- 8.9 Federated Q-Learning: Linear Regret Speedup with Low Communication Cost
- Authors: Zhong Zheng, Fengyu Gao, Lingzhou Xue, Jing Yang
- Reason: The paper tackles the significant challenge of achieving linear regret speedup with minimal communication costs in federated reinforcement learning, which is a critical issue for distributed RL applications. The innovative approach and comprehensive analysis suggest it could be highly influential in the RL community.
- 8.7 A Trust Region Approach for Few-Shot Sim-to-Real Reinforcement Learning
- Authors: Paul Daoudi, Christophe Prieur, Bogdan Robu, Merwan Barlier, Ludovic Dos Santos
- Reasons: Introduces a novel Trust Region method bridging the gap between simulation and real-world RL, high relevance for real-world applications, boost in performance across most tested scenarios.

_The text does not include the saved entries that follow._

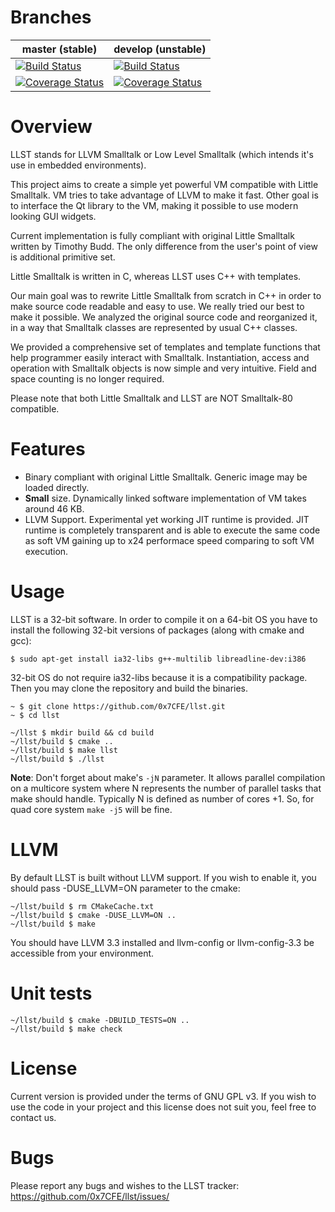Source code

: Branches
========

master (stable) | develop (unstable)
--------------- | -----------------
[![Build Status](https://travis-ci.org/0x7CFE/llst.svg?branch=master)](https://travis-ci.org/0x7CFE/llst) | [![Build Status](https://travis-ci.org/0x7CFE/llst.svg?branch=develop)](https://travis-ci.org/0x7CFE/llst)
[![Coverage Status](https://coveralls.io/repos/0x7CFE/llst/badge.svg?branch=master)](https://coveralls.io/r/0x7CFE/llst?branch=master) | [![Coverage Status](https://coveralls.io/repos/0x7CFE/llst/badge.svg?branch=develop)](https://coveralls.io/r/0x7CFE/llst?branch=develop)

Overview
=================
LLST stands for LLVM Smalltalk or Low Level Smalltalk (which intends it's use in embedded environments).

This project aims to create a simple yet powerful VM compatible with Little Smalltalk. VM tries to take advantage of LLVM to make it fast. Other goal is to interface the Qt library to the VM, making it possible to use modern looking GUI widgets.

Current implementation is fully compliant with original Little Smalltalk written by Timothy Budd. The only difference from the user's point of view is additional primitive set.

Little Smalltalk is written in C, whereas LLST uses C++ with templates.

Our main goal was to rewrite Little Smalltalk from scratch in C++ in order to make source code readable and easy to use. We really tried our best to make it possible. We analyzed the original source code and reorganized it, in a way that Smalltalk classes are represented by usual C++ classes.

We provided a comprehensive set of templates and template functions that help programmer easily interact with Smalltalk. Instantiation, access and operation with Smalltalk objects is now simple and very intuitive. Field and space counting is no longer required.

Please note that both Little Smalltalk and LLST are NOT Smalltalk-80 compatible.

Features
========

* Binary compliant with original Little Smalltalk. Generic image may be loaded directly.
* **Small** size. Dynamically linked software implementation of VM takes around 46 KB.
* LLVM Support. Experimental yet working JIT runtime is provided. JIT runtime is completely transparent and is able to execute the same code as soft VM gaining up to x24 performace speed comparing to soft VM execution.

Usage
=====
LLST is a 32-bit software. In order to compile it on a 64-bit OS you have to install the following 32-bit versions of packages (along with cmake and gcc):

```
$ sudo apt-get install ia32-libs g++-multilib libreadline-dev:i386
```

32-bit OS do not require ia32-libs because it is a compatibility package. Then you may clone the repository and build the binaries.

```
~ $ git clone https://github.com/0x7CFE/llst.git
~ $ cd llst

~/llst $ mkdir build && cd build
~/llst/build $ cmake ..
~/llst/build $ make llst
~/llst/build $ ./llst
```

**Note**: Don't forget about make's ```-jN``` parameter. It allows parallel compilation on a multicore system where N represents the number of parallel tasks that make should handle. Typically N is defined as number of cores +1. So, for quad core system ```make -j5``` will be fine.

LLVM
====

By default LLST is built without LLVM support. If you wish to enable it, you should pass -DUSE_LLVM=ON parameter to the cmake:
```
~/llst/build $ rm CMakeCache.txt
~/llst/build $ cmake -DUSE_LLVM=ON ..
~/llst/build $ make
```

You should have LLVM 3.3 installed and llvm-config or llvm-config-3.3 be accessible from your environment.

Unit tests
====

```
~/llst/build $ cmake -DBUILD_TESTS=ON ..
~/llst/build $ make check
```

License
=======

Current version is provided under the terms of GNU GPL v3. If you wish to use the code in your project and this license does not suit you, feel free to contact us.

Bugs
====

Please report any bugs and wishes to the LLST tracker: https://github.com/0x7CFE/llst/issues/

- 8.6 Scaling Is All You Need: Training Strong Policies for Autonomous Driving with JAX-Accelerated Reinforcement Learning
- Authors: Moritz Harmel, Anubhav Paras, Andreas Pasternak, Gary Linscott
- Reason: This paper’s focus on applying large-scale reinforcement learning to the field of autonomous driving, an area with considerable commercial and research interest, combined with the introduction of a hardware-accelerated simulator and multi-GPU learning framework could position it as a pivotal resource in the industry.
- 8.5 Finite-Time Frequentist Regret Bounds of Multi-Agent Thompson Sampling on Sparse Hypergraphs
- Authors: Tianyuan Jin, Hao-Lun Hsu, William Chang, Pan Xu
- Reasons: Provides theoretical bounds and addresses open problems in the MAMAB setting; to appear in the AAAI’2024 conference, a significant venue that increases potential influence.
- 8.3 Gradient Shaping for Multi-Constraint Safe Reinforcement Learning
- Authors: Yihang Yao, Zuxin Liu, Zhepeng Cen, Peide Huang, Tingnan Zhang, Wenhao Yu, Ding Zhao
- Reason: Introducing a gradient shaping technique to address multi-constraint safe reinforcement learning could have significant implications for the development of safe RL algorithms, an essential consideration for real-world deployment of RL systems.
- 8.2 Generalizable Task Representation Learning for Offline Meta-Reinforcement Learning with Data Limitations
- Authors: Renzhe Zhou, Chen-Xiao Gao, Zongzhang Zhang, Yang Yu
- Reasons: Tackles generalization and sample efficiency in OMRL under data limitations, accepted by AAAI 2024, and introduces novel techniques which will likely have a ripple effect on future research.
- 8.1 Human-AI Collaboration in Real-World Complex Environment with Reinforcement Learning
- Authors: Md Saiful Islam, Srijita Das, Sai Krishna Gottipati, William Duguay, Clodéric Mars, Jalal Arabneydi, Antoine Fagette, Matthew Guzdial, Matthew-E-Taylor
- Reason: The exploration of effective human-AI collaboration in complex environments and the development of a new simulator could offer insights into enhancing RL agent learning and performance, contributing to the advancement of Human-in-the-Loop learning approaches.
- 8.0 Context-aware Communication for Multi-agent Reinforcement Learning
- Authors: Xinran Li, Jun Zhang
- Reasons: Accepted by AAMAS 2024, offers an innovative approach to communication in MARL which is likely to influence future work in cooperative and communication-constrained scenarios.
- 7.9 Reinforcement Unlearning
- Authors: Dayong Ye, Tianqing Zhu, Congcong Zhu, Derui Wang, Jason, Sheng Shen, Wanlei Zhou
- Reasons: Addresses a novel and important aspect of reinforcement learning related to data privacy and unlearning, which is increasingly critical under data protection laws.
- 7.8 Mutual Information as Intrinsic Reward of Reinforcement Learning Agents for On-demand Ride Pooling
- Authors: Xianjie Zhang, Jiahao Sun, Chen Gong, Kai Wang, Yifei Cao, Hao Chen, Hao Chen, Yu Liu
- Reason: By incorporating mutual information as an intrinsic reward within the reinforcement learning framework for on-demand ride pooling, this work could lead to improved resource distribution strategies and efficiency, influencing future transportation and logistic systems.